### Collected data

▽

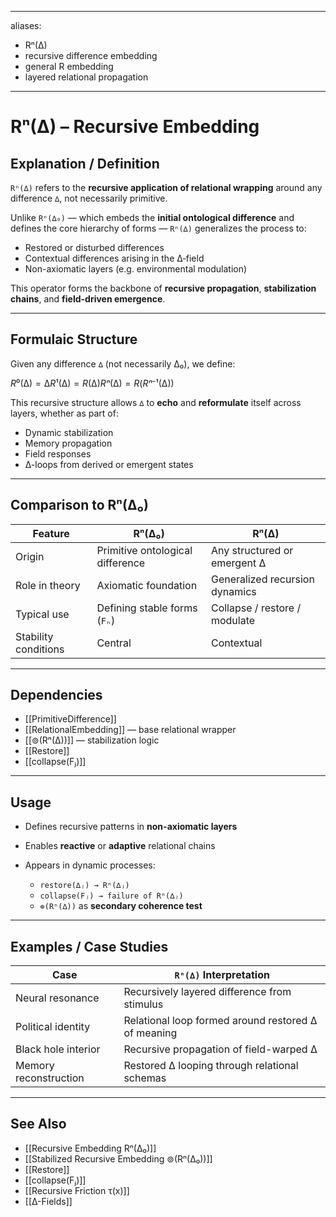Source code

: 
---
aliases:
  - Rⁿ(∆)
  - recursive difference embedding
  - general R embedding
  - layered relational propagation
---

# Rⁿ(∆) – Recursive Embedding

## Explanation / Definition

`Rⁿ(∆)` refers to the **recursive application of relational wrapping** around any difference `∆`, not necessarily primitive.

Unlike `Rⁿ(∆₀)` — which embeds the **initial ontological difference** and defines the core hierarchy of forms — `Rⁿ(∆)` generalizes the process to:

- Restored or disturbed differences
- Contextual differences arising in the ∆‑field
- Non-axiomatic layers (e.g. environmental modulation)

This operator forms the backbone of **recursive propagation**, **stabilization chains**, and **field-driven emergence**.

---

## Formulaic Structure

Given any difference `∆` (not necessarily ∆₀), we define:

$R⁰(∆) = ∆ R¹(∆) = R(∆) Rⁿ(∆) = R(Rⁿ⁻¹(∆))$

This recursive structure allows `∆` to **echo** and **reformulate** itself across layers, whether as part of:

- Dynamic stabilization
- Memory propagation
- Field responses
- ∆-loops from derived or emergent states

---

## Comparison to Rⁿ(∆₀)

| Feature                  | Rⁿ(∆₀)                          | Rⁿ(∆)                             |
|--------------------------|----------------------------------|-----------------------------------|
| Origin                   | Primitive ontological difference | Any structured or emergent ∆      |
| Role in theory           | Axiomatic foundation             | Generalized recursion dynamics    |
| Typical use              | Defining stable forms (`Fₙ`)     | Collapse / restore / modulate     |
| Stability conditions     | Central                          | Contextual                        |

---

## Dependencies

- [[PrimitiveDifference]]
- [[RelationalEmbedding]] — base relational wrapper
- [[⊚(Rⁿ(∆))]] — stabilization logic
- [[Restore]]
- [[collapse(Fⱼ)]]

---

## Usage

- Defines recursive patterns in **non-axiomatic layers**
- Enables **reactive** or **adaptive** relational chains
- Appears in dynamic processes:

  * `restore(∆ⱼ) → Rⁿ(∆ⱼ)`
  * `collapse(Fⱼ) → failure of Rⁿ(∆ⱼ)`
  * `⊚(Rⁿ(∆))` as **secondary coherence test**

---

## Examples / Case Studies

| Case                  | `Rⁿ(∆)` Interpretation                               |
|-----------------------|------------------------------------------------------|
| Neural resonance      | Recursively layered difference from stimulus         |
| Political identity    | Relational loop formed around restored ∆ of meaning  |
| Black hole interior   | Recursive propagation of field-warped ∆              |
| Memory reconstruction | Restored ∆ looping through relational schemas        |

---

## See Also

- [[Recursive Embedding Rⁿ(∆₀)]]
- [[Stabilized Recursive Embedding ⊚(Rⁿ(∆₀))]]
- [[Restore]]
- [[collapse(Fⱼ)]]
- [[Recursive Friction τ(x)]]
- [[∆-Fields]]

△
▽

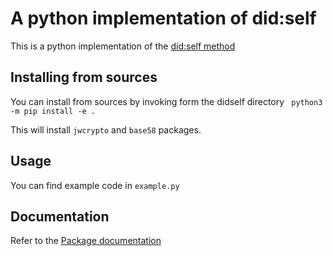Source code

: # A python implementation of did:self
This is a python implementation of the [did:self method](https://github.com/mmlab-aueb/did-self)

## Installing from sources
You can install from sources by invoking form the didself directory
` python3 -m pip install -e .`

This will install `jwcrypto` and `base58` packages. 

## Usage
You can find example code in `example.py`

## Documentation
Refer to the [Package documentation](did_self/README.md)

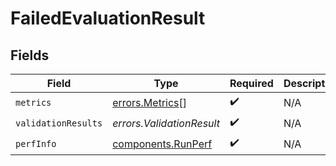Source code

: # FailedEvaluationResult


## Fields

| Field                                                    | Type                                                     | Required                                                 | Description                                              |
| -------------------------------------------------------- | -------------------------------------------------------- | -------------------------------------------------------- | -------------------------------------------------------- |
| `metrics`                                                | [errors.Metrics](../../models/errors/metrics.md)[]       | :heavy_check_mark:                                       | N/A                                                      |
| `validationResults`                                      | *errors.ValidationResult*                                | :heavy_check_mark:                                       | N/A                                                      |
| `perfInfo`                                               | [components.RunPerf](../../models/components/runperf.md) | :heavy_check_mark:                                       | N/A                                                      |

△
▽

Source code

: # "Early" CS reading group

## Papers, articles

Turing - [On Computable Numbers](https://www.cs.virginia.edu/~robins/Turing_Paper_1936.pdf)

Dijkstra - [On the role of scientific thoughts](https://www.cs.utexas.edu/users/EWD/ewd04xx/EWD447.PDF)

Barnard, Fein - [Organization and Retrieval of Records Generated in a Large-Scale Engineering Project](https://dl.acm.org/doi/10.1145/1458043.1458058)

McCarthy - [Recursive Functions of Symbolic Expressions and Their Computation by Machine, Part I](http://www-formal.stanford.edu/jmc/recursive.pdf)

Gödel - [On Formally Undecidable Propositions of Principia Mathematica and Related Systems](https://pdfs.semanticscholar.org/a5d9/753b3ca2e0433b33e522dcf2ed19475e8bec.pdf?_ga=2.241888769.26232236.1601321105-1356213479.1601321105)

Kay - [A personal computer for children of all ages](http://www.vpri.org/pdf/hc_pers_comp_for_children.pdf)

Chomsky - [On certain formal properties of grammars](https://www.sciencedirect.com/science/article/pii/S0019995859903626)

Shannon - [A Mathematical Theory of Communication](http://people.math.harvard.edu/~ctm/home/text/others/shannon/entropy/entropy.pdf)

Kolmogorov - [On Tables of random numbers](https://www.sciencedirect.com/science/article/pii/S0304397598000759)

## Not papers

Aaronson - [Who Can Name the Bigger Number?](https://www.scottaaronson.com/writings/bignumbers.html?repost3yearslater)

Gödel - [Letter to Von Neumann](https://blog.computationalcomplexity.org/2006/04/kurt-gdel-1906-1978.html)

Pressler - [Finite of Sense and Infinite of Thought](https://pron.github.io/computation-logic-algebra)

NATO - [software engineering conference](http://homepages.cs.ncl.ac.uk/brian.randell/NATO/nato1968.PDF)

△

### What is needed
Across the entries above, find the lines with the string "github" and copy them.

### Exercise solution
This is a python implementation of the [did:self method](https://github.com/mmlab-aueb/did-self)
Pressler - [Finite of Sense and Infinite of Thought](https://pron.github.io/computation-logic-algebra)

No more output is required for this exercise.